République Tchèque : des temps de travail ajustables mensuellement
La République Tchèque se distingue par une forte participation des seniors au marché du travail (77 %), ce qui la place au 3e rang en Europe. Là-bas, plusieurs entreprises proposent des aménagements d’horaires à la carte à leurs collaborateurs expérimentés. Krajska Zdravotni, le plus grand employeur hospitalier du pays, qui compte 10 000 salariés, a notamment mis en œuvre un système flexible où toutes les demandes de temps partiel des seniors sont automatiquement acceptées et ajustables mensuellement. En outre, les employés les plus âgés sont prioritaires pour les postes aux horaires matinaux, afin de respecter leur rythme biologique et d’améliorer l’équilibre vie professionnelle-vie personnelle.

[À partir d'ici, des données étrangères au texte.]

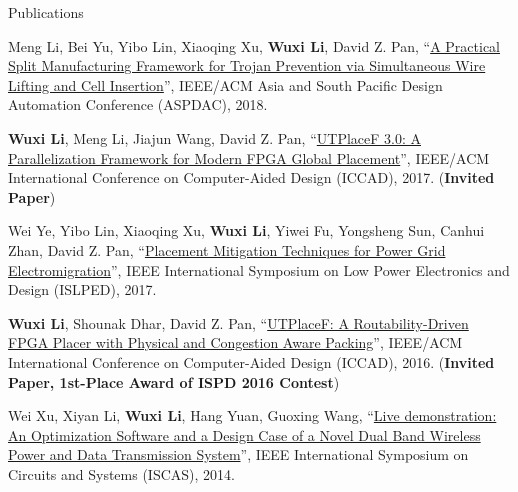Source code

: \begin{rSection}{Publications}
\begin{description}[font=\normalfont]
\item[{[C5]}]{
    Meng Li, Bei Yu, Yibo Lin, Xiaoqing Xu, \textbf{Wuxi Li}, David Z. Pan,
    ``\href{https://ieeexplore.ieee.org/document/8297316}{A Practical Split Manufacturing Framework for Trojan Prevention via Simultaneous Wire Lifting and Cell Insertion}'',
    IEEE/ACM Asia and South Pacific Design Automation Conference (ASPDAC), 2018.
}

\item[{[C4]}]{
    \textbf{Wuxi Li}, Meng Li, Jiajun Wang, David Z. Pan,
    ``\href{https://ieeexplore.ieee.org/abstract/document/8203879/}{UTPlaceF 3.0: A Parallelization Framework for Modern FPGA Global Placement}'',
    IEEE/ACM International Conference on Computer-Aided Design (ICCAD), 2017.
    (\textbf{Invited Paper})
}

\item[{[C3]}]{
    Wei Ye, Yibo Lin, Xiaoqing Xu, \textbf{Wuxi Li}, Yiwei Fu, Yongsheng Sun, Canhui Zhan, David Z. Pan,
    ``\href{http://ieeexplore.ieee.org/document/8009178/}{Placement Mitigation Techniques for Power Grid Electromigration}'',
    IEEE International Symposium on Low Power Electronics and Design (ISLPED), 2017.
}

\item[{[C2]}]{
    \textbf{Wuxi Li}, Shounak Dhar, David Z. Pan,
    ``\href{http://ieeexplore.ieee.org/document/7827643/}{UTPlaceF: A Routability-Driven FPGA Placer with Physical and Congestion Aware Packing}'',
    IEEE/ACM International Conference on Computer-Aided Design (ICCAD), 2016.
    (\textbf{Invited Paper, 1st-Place Award of ISPD 2016 Contest})
}

\item[{[C1]}]{
    Wei Xu, Xiyan Li, \textbf{Wuxi Li}, Hang Yuan, Guoxing Wang,
    ``\href{http://ieeexplore.ieee.org/document/6865159/}{Live demonstration: An Optimization Software and a Design Case of a Novel Dual Band Wireless Power and Data Transmission System}'',
    IEEE International Symposium on Circuits and Systems (ISCAS), 2014.
}

\end{description}

\end{rSection}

Etats-Unis : des stages de remise à niveau
Aux Etats-Unis, où le taux d’emploi des seniors atteint 64,5 %, certains employeurs ont mis en place des dispositifs de returnship (contraction d’internship et de return). A l’image du stage, qui permet aux jeunes diplômés de faire leurs premières armes sur le marché du travail, le returnship remet le pied à l’étrier aux seniors qui reprennent un poste après une interruption de carrière (chômage, raisons familiales, problèmes de santé…).

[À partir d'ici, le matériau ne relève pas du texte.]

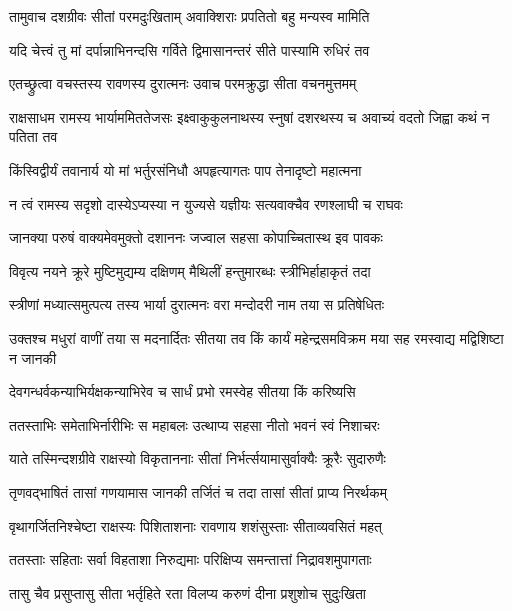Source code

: \twolineshloka
{तामुवाच दशग्रीवः सीतां परमदुःखिताम्}
{अवाक्शिराः प्रपतितो बहु मन्यस्व मामिति} %

\twolineshloka
{यदि चेत्त्वं तु मां दर्पान्नाभिनन्दसि गर्विते}
{द्विमासानन्तरं सीते पास्यामि रुधिरं तव} %

\twolineshloka
{एतच्छ्रुत्वा वचस्तस्य रावणस्य दुरात्मनः}
{उवाच परमक्रुद्धा सीता वचनमुत्तमम्} %

\threelineshloka
{राक्षसाधम रामस्य भार्याममिततेजसः}
{इक्ष्वाकुकुलनाथस्य स्नुषां दशरथस्य च}
{अवाच्यं वदतो जिह्वा कथं न पतिता तव} %

\twolineshloka
{किंस्विद्वीर्यं तवानार्य यो मां भर्तुरसंनिधौ}
{अपहृत्यागतः पाप तेनादृष्टो महात्मना} %

\twolineshloka
{न त्वं रामस्य सदृशो दास्येऽप्यस्या न युज्यसे}
{यज्ञीयः सत्यवाक्चैव रणश्लाघी च राघवः} %

\twolineshloka
{जानक्या परुषं वाक्यमेवमुक्तो दशाननः}
{जज्वाल सहसा कोपाच्चितास्थ इव पावकः} %

\twolineshloka
{विवृत्य नयने क्रूरे मुष्टिमुद्यम्य दक्षिणम्}
{मैथिलीं हन्तुमारब्धः स्त्रीभिर्हाहाकृतं तदा} %

\twolineshloka
{स्त्रीणां मध्यात्समुत्पत्य तस्य भार्या दुरात्मनः}
{वरा मन्दोदरी नाम तया स प्रतिषेधितः} %

\threelineshloka
{उक्तश्च मधुरां वाणीं तया स मदनार्दितः}
{सीतया तव किं कार्यं महेन्द्रसमविक्रम}
{मया सह रमस्वाद्य मद्विशिष्टा न जानकी} %

\twolineshloka
{देवगन्धर्वकन्याभिर्यक्षकन्याभिरेव च}
{सार्धं प्रभो रमस्वेह सीतया किं करिष्यसि} %

\twolineshloka
{ततस्ताभिः समेताभिर्नारीभिः स महाबलः}
{उत्थाप्य सहसा नीतो भवनं स्वं निशाचरः} %

\twolineshloka
{याते तस्मिन्दशग्रीवे राक्षस्यो विकृताननाः}
{सीतां निर्भर्त्सयामासुर्वाक्यैः क्रूरैः सुदारुणैः} %

\twolineshloka
{तृणवद्भाषितं तासां गणयामास जानकी}
{तर्जितं च तदा तासां सीतां प्राप्य निरर्थकम्} %

\twolineshloka
{वृथागर्जितनिश्चेष्टा राक्षस्यः पिशिताशनाः}
{रावणाय शशंसुस्ताः सीताव्यवसितं महत्} %

\twolineshloka
{ततस्ताः सहिताः सर्वा विहताशा निरुद्यमाः}
{परिक्षिप्य समन्तात्तां निद्रावशमुपागताः} %

\twolineshloka
{तासु चैव प्रसुप्तासु सीता भर्तृहिते रता}
{विलप्य करुणं दीना प्रशुशोच सुदुःखिता} %

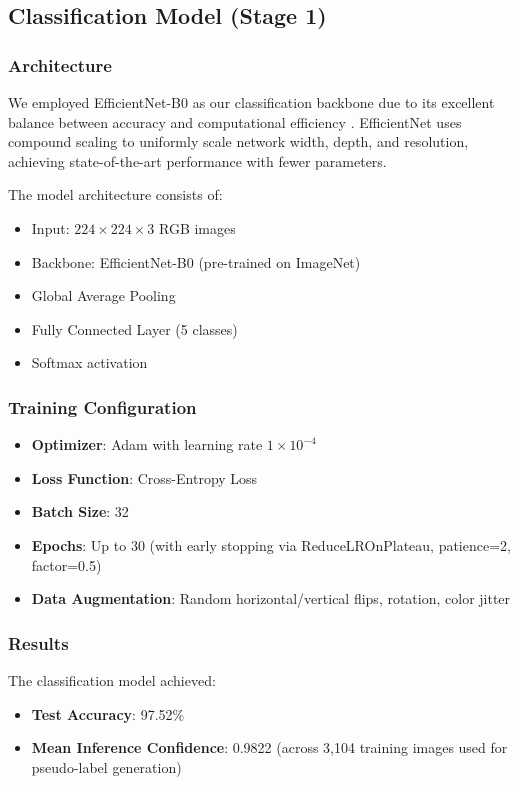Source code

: \documentclass[10pt,a4paper]{article}
\begin{document}
\subsection{Classification Model (Stage 1)}

\subsubsection{Architecture}

We employed EfficientNet-B0 as our classification backbone due to its excellent balance between accuracy and computational efficiency \cite{tan2019efficientnet}. EfficientNet uses compound scaling to uniformly scale network width, depth, and resolution, achieving state-of-the-art performance with fewer parameters.

The model architecture consists of:
\begin{itemize}
\item Input: $224 \times 224 \times 3$ RGB images
\item Backbone: EfficientNet-B0 (pre-trained on ImageNet)
\item Global Average Pooling
\item Fully Connected Layer (5 classes)
\item Softmax activation
\end{itemize}

\subsubsection{Training Configuration}

\begin{itemize}
\item \textbf{Optimizer}: Adam with learning rate $1 \times 10^{-4}$
\item \textbf{Loss Function}: Cross-Entropy Loss
\item \textbf{Batch Size}: 32
\item \textbf{Epochs}: Up to 30 (with early stopping via ReduceLROnPlateau, patience=2, factor=0.5)
\item \textbf{Data Augmentation}: Random horizontal/vertical flips, rotation, color jitter
\end{itemize}

\subsubsection{Results}

The classification model achieved:
\begin{itemize}
\item \textbf{Test Accuracy}: 97.52\%
\item \textbf{Mean Inference Confidence}: 0.9822 (across 3,104 training images used for pseudo-label generation)
\end{itemize}
\end{document}
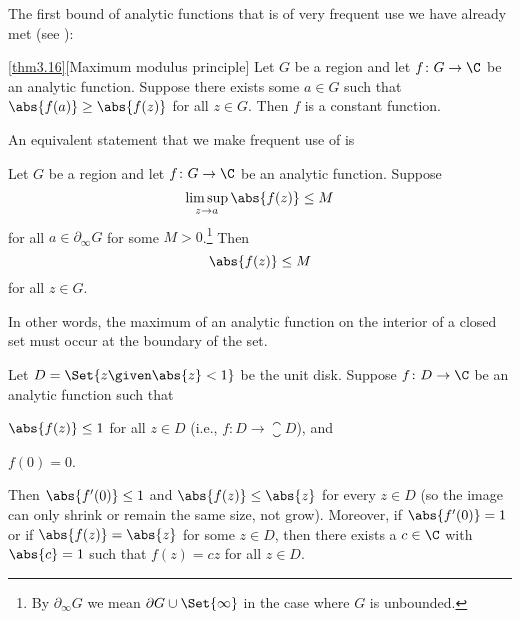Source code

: 


The first bound of analytic functions that is of very frequent use we have already met (see ):

\begin{manualtheorem}{\ref{thm3.16}}[Maximum modulus principle]\label{thm6.1}
	Let $G$ be a region and let $f \colon G \to \C$ be an analytic function.
	Suppose there exists some $a \in G$ such that $\abs{f(a)} \geq \abs{f(z)}$ for all $z \in G$.
	Then $f$ is a constant function.
\end{manualtheorem}

An equivalent statement that we make frequent use of is
\begin{corollary}\label{cor6.2}
	Let $G$ be a region and let $f \colon G \to \C$ be an analytic function.
	Suppose
	\[
		\limsup_{z \to a} \abs{f(z)} \leq M
	\]
	for all $a \in \partial_\infty G$ for some $M > 0$.\footnote{By $\partial_\infty G$ we mean $\partial G \cup \Set{\infty}$ in the case where $G$ is unbounded.}
	Then
	\[
		\abs{f(z)} \leq M
	\]
	for all $z \in G$.
\end{corollary}
In other words, the maximum of an analytic function on the interior of a closed set must occur at the boundary of the set.


\begin{theorem}\label{thm6.2}
	Let $D = \Set{z \given \abs{z} < 1}$ be the unit disk.
	Suppose $f \colon D \to \C$ be an analytic function such that
	\begin{items}
		\item $\abs{f(z)} \leq 1$ for all $z \in D$ (i.e., $f \colon D \to \closure{D}$), and
		\item $f(0) = 0$.
	\end{items}
	Then $\abs{f'(0)} \leq 1$ and $\abs{f(z)} \leq \abs{z}$ for every $z \in D$ (so the image can only shrink or remain the same size, not grow).
	Moreover, if $\abs{f'(0)} = 1$ or if $\abs{f(z)} = \abs{z}$ for some $z \in D$, then there exists a $c \in \C$ with $\abs{c} = 1$ such that $f(z) = c z$ for all $z \in D$.
\end{theorem}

Goldman Sachs, JPMorgan Chase et IBM ont notamment mis en place des cohortes de returnship, offrant une remise à niveau, du mentorat et un tremplin vers une embauche pérenne aux seniors ayant passé deux ans ou plus hors du monde du travail.
Royaume-Uni : un outil d’auto-évaluation des offres d’emploi
Avec un âge médian supérieur à 40 ans et une part croissante des plus de 50 ans dans la population active, le maintien en activité des seniors constitue également un enjeu économique et social majeur au Royaume-Uni, où 77,1 % des seniors sont en emploi.

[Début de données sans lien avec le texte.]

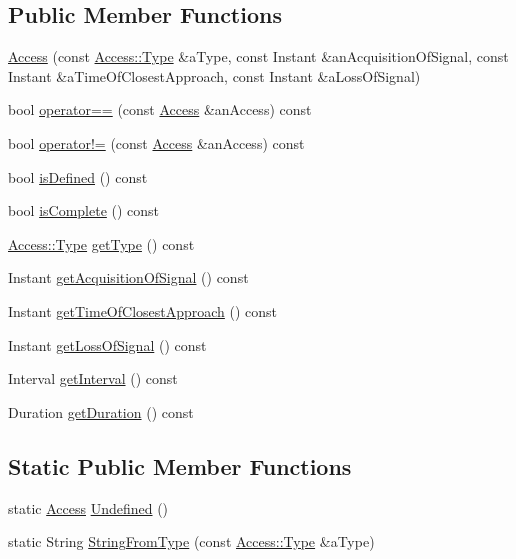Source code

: \subsection*{Public Member Functions}
\begin{DoxyCompactItemize}
\item 
\hyperlink{classostk_1_1astro_1_1_access_ace88d61843a4e38c39432a39e2864b04}{Access} (const \hyperlink{classostk_1_1astro_1_1_access_aac00b1a6ead7db92eba5b71e43235c93}{Access\+::\+Type} \&a\+Type, const Instant \&an\+Acquisition\+Of\+Signal, const Instant \&a\+Time\+Of\+Closest\+Approach, const Instant \&a\+Loss\+Of\+Signal)
\item 
bool \hyperlink{classostk_1_1astro_1_1_access_a4e336578930e1e1d49b7bdc279af4bdf}{operator==} (const \hyperlink{classostk_1_1astro_1_1_access}{Access} \&an\+Access) const
\item 
bool \hyperlink{classostk_1_1astro_1_1_access_a054593ffe0556b14c3eab0dd3ebcca56}{operator!=} (const \hyperlink{classostk_1_1astro_1_1_access}{Access} \&an\+Access) const
\item 
bool \hyperlink{classostk_1_1astro_1_1_access_adecb227a516bed14ad9f11b9b36ba48e}{is\+Defined} () const
\item 
bool \hyperlink{classostk_1_1astro_1_1_access_ae6bfc3c40d23545d9c520e44550c5033}{is\+Complete} () const
\item 
\hyperlink{classostk_1_1astro_1_1_access_aac00b1a6ead7db92eba5b71e43235c93}{Access\+::\+Type} \hyperlink{classostk_1_1astro_1_1_access_aa88d0d19a9386b9748f87263289195a2}{get\+Type} () const
\item 
Instant \hyperlink{classostk_1_1astro_1_1_access_a07b36c41b6ecceab9d841197e6e412d2}{get\+Acquisition\+Of\+Signal} () const
\item 
Instant \hyperlink{classostk_1_1astro_1_1_access_aa5be394928873c5795cfb068b1e5bfb6}{get\+Time\+Of\+Closest\+Approach} () const
\item 
Instant \hyperlink{classostk_1_1astro_1_1_access_ace680122654f24704fb6a40631b84afb}{get\+Loss\+Of\+Signal} () const
\item 
Interval \hyperlink{classostk_1_1astro_1_1_access_a44d8162ed0ea9bd599fe351639364ee0}{get\+Interval} () const
\item 
Duration \hyperlink{classostk_1_1astro_1_1_access_afb542654ea7603d54773e612be071bc2}{get\+Duration} () const
\end{DoxyCompactItemize}
\subsection*{Static Public Member Functions}
\begin{DoxyCompactItemize}
\item 
static \hyperlink{classostk_1_1astro_1_1_access}{Access} \hyperlink{classostk_1_1astro_1_1_access_aa7770be15907d9dabc3ae9a9490e9bad}{Undefined} ()
\item 
static String \hyperlink{classostk_1_1astro_1_1_access_ada64e6a55fe3505b548bdb2651f122e3}{String\+From\+Type} (const \hyperlink{classostk_1_1astro_1_1_access_aac00b1a6ead7db92eba5b71e43235c93}{Access\+::\+Type} \&a\+Type)
\end{DoxyCompactItemize}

Aux côtés d’employeurs pilotes, le Centre for Ageing Better a développé un outil d’auto-évaluation des offres d’emploi. Ce projet, baptisé GROW (Good Recruitment for Older Workers), a pour objectif d’éliminer les formulations stéréotypées (de type « équipe jeune et dynamique »), de mettre en avant les compétences et comportements attendus plutôt que le nombre d’années d’expérience et de clarifier les options de travail flexible offertes par le poste, en vue de rendre les offres d’emploi plus inclusives pour les travailleurs expérimentés.
Japon : des programmes de reconversion
Au Japon, où les plus de 65 ans représentent 29,3% de la population, le taux d’emploi des seniors atteint 79%. Un chiffre exceptionnel soutenu par une culture du travail durable et des politiques publiques proactives.
Le gouvernement a mis en place 300 Lifelong Employment Support Offices, gérés par l’équivalent japonais de France Travail. Ces espaces sont voués à aider les seniors à se requalifier et à retrouver un emploi. Certaines entreprises, à l’image de la société de service public de gaz Tokyo Gas, offrent également un accompagnement individuel dès 50 ans (mentorat, orientation, formation) à leur collaborateurs. De son côté, l’entreprise de gestion immobilière Tokyo Community Corp récompense financièrement les seniors qui obtiennent des certifications professionnelles.
* enquête réalisée par Ipsos/BVA pour le cabinet Robert Walters Management de Transition entre le 11 et 23 juillet 2025 auprès de 300 cadres dirigeants travaillant dans une entreprise de 100 salariés ou plus. Echantillon interrogé par internet.